14 setembro 2008

Valorizamos mais o registro que o fato

Dizem - não sei se os livros de histórias verdadeiras ou os roteiros fantasiosos de cinema - que há uma tribo de índios nos EUA que acredita que a foto de alguém lhe rouba a alma.

Uma vez, quando criança, pedi pra tirar as fotos em uma festa, em casa. Seduzido pela máquina e pela técnica, achava que seria divertido. E foi muito! Por dez ou quinze minutos... Depois me entediei com aquilo, com a necessidade de buscar as pessoas, os melhores ângulos e tudo o mais. Era como se a foto estragasse a diversão. Era como se a foto roubasse a alma da festa.

Alguns anos depois, um amigo resolveu filmar sua festa. Ao entrar com a filmadora na sala, imediatamente todos paravam de dançar ou conversar. Uns se escondiam, outros ensaiavam poses, caras e bocas. A sedução da idéia de ser diretor de cinema do meu amigo esbarrava na ausência de atores pro seu filme: uns não desejavam ser nem ao menos figurantes ao passo em que outros queriam logo um Oscar. Meu amigo jamais ganhou algum prêmio filmando suas festas. Tudo o que ele conseguia ao entrar no ambiente com a filmadora era tirar a espontaneidade da festa. A filmagem roubava a alma.

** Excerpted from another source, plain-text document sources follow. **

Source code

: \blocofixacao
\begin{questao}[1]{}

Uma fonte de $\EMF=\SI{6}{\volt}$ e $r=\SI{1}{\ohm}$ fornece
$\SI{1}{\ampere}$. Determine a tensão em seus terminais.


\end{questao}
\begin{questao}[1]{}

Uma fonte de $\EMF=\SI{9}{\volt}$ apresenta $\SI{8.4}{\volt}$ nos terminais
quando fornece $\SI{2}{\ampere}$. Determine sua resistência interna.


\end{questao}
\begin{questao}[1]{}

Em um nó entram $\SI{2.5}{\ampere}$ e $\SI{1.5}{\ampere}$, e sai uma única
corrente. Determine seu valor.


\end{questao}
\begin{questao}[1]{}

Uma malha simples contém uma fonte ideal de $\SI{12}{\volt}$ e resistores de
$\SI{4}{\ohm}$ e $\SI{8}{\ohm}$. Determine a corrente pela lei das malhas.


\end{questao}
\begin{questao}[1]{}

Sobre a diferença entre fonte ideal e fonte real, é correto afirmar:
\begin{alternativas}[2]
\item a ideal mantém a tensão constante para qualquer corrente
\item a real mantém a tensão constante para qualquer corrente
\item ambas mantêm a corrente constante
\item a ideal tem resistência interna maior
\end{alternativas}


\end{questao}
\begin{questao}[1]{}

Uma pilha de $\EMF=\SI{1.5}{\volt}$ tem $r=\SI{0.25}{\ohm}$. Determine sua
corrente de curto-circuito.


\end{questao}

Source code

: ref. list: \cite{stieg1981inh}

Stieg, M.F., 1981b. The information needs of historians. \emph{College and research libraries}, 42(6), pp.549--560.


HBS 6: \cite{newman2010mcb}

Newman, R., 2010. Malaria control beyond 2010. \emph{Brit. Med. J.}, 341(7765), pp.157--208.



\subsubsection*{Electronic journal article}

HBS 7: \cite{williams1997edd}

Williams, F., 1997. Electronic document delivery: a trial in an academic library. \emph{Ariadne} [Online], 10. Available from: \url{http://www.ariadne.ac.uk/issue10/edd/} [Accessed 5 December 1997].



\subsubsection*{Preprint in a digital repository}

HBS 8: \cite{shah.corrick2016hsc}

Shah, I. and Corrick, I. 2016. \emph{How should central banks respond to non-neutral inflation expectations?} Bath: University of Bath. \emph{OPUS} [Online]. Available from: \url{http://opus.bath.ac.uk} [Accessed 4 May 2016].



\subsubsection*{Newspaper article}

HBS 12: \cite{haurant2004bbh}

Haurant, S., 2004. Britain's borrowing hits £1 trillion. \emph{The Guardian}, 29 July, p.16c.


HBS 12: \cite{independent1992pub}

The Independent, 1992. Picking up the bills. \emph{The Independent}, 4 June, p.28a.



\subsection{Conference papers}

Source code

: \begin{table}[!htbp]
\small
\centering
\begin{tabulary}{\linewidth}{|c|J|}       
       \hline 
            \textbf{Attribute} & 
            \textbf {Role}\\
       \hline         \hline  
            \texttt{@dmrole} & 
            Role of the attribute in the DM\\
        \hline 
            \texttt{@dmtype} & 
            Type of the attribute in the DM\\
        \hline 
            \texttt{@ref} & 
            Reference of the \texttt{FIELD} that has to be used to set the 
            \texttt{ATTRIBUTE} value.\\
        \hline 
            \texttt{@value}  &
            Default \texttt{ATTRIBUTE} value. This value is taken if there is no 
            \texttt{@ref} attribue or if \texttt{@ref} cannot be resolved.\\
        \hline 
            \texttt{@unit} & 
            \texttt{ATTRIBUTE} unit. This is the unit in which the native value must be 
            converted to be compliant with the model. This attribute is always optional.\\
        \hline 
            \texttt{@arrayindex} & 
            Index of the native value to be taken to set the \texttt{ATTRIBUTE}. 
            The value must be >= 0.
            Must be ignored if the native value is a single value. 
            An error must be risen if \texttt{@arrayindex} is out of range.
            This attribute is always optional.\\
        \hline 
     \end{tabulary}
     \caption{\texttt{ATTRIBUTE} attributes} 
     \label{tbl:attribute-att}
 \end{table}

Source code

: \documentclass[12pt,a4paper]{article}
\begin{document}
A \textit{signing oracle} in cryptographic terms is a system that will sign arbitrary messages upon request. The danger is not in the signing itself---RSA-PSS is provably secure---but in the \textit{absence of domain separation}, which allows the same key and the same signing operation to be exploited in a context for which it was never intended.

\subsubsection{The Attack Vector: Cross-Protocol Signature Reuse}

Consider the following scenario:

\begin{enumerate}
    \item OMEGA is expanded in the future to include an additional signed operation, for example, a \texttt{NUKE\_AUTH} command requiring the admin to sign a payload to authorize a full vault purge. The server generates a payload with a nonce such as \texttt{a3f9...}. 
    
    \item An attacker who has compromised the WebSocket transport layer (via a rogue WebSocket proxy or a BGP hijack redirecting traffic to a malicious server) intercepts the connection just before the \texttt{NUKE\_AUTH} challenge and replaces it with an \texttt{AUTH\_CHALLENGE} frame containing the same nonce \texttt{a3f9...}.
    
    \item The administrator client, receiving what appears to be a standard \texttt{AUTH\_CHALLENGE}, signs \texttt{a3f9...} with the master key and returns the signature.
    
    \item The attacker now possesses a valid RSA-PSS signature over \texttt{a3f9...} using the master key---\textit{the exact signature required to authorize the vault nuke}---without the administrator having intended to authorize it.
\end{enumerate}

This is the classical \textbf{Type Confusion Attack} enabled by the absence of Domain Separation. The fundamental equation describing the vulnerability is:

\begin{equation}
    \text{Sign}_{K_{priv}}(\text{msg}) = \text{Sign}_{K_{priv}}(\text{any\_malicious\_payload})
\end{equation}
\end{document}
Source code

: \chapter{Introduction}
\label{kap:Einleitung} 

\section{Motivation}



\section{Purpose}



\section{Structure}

Lembrei de tudo isso hoje, vendo a despedida de uma jogadora de vôlei da seleção brasileira, a “Fofão”. Assim que o jogo acabou, suas companheiras de equipe jogaram-na pra cima, gritando o seu nome e em seguida a abraçaram. Tudo muito bonito, genuíno, espontâneo... Mas ela passou próxima a um repórter que imediatamente colocou o microfone na sua frente e disparou a pergunta:

_ E agora?

Como assim “e agora?”??? Agora sei lá eu e nem ela. Ninguém sabe! Pode ser que ela vá dar aulas em escolinha, pode virar comentarista esportiva, pode posar pra uma revista masculina, pode cair em depressão... Pode tanta coisa mas você quer essa resposta agora?

É um tanto inoportuna a presença do repórter ali. A jogadora coça a cabeça como se buscasse o que responder. Ele quer uma resposta, o que implica que preciso dizer algo. E ele a quer agora... Mas tinha que ser agora mesmo? Tivesse inspiração na hora, talvez ela tivesse respondido ao “e agora?” da seguinte forma:

_ Agora eu vou voltar pra lá e festejar com eles, curtindo o carinho da torcida. Amanhã eu dou uma coletiva e te digo o que vou fazer.

Ela foi simpática e ensaiou uma resposta. Eu confesso que não ouvi. Já estava viajando no tempo, relembrando minha infância com suas Olympus e JVCs.

A câmera daquele repórter roubou a alma do momento. A jogadora, coitada, após coçar a cabeça e pensar em algo chegando à conclusão de que o que o “e agora?” reserva é uma grande incerteza, voltou pra perto das companheiras de equipe. Perdera um minuto e meio de comemoração e 80% da empolgação. Antes se sentia a mulher mais poderosa do mundo e agora voltou a ser só uma fulana que não sabe se terá emprego.

Mas me apeguei demais à pergunta. A interrupção por si só já faz o estrago. Veja os aniversários, as formaturas e os casamentos: quanto tempo é gasto tirando fotos e filmando!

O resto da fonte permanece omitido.